▶ Task details
Among the records below, find the lines that contain "cues" and copy each of them.
<<<<
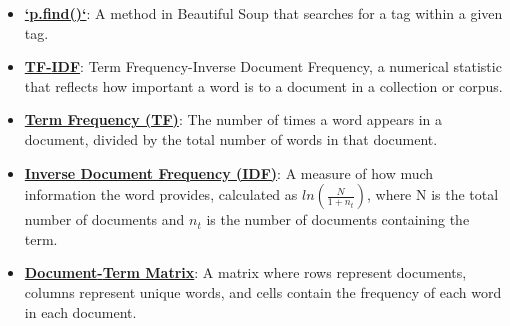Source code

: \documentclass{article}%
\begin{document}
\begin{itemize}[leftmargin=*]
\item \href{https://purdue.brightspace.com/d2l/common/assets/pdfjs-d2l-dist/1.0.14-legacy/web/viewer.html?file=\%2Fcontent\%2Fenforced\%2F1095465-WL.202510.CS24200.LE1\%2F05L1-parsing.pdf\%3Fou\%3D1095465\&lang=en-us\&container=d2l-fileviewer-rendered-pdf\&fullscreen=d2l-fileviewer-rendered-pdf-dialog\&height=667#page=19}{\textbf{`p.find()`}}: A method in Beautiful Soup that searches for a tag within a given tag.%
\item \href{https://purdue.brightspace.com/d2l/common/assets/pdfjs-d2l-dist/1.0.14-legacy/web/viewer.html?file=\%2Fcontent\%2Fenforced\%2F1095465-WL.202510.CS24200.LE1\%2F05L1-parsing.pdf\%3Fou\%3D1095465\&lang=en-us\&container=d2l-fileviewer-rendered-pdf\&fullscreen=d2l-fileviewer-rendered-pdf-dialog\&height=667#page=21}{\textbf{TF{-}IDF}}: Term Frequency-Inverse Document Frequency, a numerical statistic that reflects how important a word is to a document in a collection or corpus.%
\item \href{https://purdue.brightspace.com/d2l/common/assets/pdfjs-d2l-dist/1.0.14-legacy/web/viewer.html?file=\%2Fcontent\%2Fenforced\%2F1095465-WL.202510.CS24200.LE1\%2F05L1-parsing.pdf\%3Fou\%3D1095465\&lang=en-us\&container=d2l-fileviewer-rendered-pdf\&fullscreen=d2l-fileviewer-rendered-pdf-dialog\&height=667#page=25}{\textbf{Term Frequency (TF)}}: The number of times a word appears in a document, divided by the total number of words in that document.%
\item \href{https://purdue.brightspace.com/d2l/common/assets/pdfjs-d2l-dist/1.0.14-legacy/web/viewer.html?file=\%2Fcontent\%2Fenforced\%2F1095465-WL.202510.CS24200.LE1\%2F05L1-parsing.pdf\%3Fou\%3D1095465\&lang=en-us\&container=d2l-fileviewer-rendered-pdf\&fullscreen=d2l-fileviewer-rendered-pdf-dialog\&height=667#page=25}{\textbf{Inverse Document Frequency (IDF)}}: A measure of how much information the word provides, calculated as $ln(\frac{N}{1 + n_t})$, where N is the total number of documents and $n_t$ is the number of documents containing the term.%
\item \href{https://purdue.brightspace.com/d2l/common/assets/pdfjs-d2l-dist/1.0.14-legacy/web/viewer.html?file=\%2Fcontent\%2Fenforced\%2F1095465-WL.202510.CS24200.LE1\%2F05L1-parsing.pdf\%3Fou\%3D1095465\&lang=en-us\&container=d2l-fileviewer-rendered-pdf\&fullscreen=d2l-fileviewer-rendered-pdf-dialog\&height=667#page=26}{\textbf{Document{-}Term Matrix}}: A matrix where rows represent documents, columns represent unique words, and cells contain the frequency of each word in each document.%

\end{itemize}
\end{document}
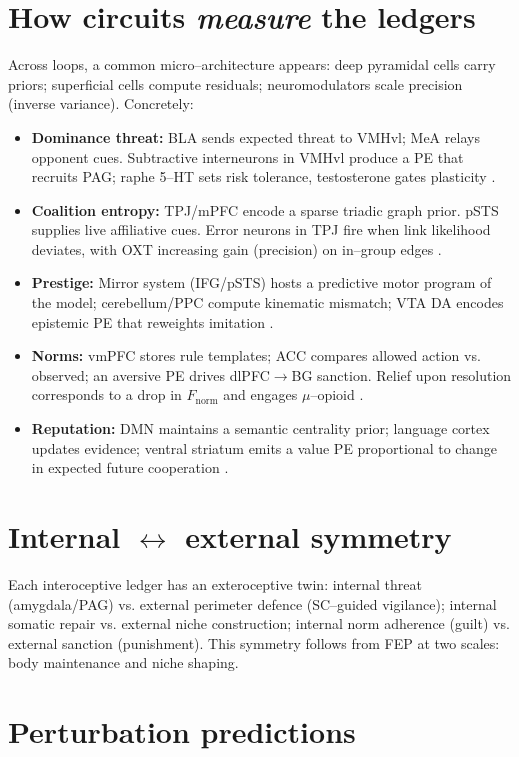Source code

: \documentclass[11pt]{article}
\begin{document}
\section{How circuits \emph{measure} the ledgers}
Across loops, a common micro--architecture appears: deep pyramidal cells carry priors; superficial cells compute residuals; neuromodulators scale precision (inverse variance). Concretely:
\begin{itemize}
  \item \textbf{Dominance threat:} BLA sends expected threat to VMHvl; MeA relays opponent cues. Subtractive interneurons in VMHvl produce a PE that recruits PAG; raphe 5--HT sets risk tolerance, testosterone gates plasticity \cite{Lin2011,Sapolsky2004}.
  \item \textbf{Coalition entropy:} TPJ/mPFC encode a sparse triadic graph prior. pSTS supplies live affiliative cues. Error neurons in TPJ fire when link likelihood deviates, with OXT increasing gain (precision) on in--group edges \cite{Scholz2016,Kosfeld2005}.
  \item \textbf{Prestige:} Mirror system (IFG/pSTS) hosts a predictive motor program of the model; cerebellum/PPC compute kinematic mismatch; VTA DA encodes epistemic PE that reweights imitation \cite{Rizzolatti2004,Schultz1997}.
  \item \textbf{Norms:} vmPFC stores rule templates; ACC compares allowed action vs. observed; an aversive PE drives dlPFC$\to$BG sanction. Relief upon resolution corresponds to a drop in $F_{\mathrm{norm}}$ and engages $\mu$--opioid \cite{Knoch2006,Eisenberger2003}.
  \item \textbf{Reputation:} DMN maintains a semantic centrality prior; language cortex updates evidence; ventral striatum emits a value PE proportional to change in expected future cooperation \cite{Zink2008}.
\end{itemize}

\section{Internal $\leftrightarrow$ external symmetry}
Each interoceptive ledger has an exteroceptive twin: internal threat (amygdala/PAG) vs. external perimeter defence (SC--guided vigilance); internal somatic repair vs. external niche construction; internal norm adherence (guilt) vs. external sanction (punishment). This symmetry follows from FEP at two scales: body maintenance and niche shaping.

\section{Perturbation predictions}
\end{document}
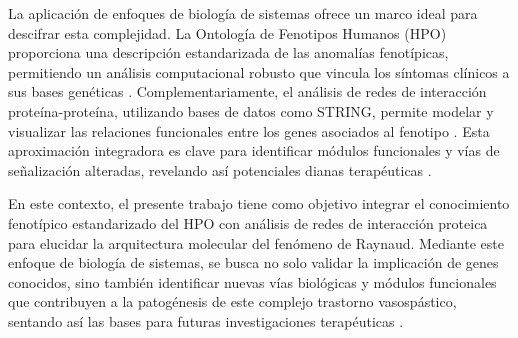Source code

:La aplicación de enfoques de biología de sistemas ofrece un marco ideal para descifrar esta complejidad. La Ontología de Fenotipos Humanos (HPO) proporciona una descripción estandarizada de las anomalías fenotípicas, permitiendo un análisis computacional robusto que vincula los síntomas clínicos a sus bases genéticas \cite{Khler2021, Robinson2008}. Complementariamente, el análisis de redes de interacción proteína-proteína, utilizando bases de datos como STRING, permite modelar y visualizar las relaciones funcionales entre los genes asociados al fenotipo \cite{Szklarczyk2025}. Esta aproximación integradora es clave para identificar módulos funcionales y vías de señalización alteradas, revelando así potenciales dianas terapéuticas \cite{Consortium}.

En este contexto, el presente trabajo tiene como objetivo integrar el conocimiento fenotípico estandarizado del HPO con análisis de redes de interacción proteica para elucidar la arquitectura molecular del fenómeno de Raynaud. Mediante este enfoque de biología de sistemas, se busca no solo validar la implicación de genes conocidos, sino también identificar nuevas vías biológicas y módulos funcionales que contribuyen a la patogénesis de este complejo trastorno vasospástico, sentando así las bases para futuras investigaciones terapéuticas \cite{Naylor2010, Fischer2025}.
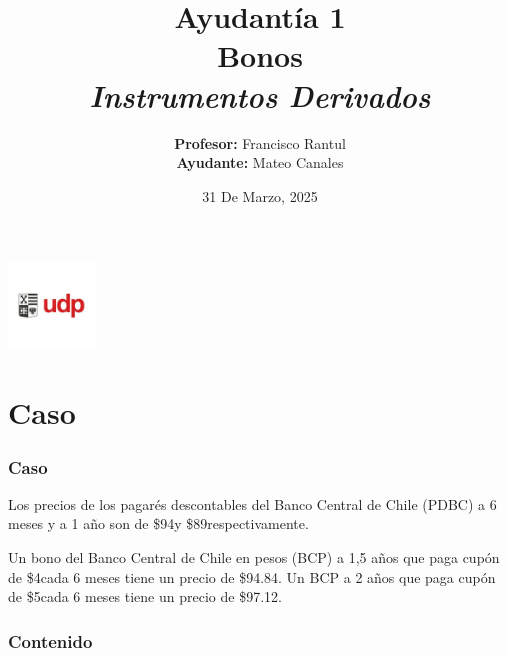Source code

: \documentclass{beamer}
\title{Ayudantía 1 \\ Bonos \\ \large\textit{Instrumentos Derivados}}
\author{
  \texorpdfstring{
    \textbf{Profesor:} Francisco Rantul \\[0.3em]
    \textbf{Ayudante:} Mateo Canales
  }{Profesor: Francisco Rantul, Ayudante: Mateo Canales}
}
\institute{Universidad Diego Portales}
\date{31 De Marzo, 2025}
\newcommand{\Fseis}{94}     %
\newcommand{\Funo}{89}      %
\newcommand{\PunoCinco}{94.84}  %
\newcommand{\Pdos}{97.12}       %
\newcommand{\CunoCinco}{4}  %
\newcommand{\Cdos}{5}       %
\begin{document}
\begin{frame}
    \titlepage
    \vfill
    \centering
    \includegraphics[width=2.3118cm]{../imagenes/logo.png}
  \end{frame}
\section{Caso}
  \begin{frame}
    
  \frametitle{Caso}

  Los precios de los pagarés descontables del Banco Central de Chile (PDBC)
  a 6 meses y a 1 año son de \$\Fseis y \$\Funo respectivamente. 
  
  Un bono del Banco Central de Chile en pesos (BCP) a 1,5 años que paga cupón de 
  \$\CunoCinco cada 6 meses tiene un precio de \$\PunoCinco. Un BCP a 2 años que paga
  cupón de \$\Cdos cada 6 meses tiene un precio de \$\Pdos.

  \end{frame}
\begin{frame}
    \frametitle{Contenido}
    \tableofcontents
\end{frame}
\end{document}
>>>>
▶ Task result
  \item \textbf{Dominance threat:} BLA sends expected threat to VMHvl; MeA relays opponent cues. Subtractive interneurons in VMHvl produce a PE that recruits PAG; raphe 5--HT sets risk tolerance, testosterone gates plasticity \cite{Lin2011,Sapolsky2004}.
  \item \textbf{Coalition entropy:} TPJ/mPFC encode a sparse triadic graph prior. pSTS supplies live affiliative cues. Error neurons in TPJ fire when link likelihood deviates, with OXT increasing gain (precision) on in--group edges \cite{Scholz2016,Kosfeld2005}.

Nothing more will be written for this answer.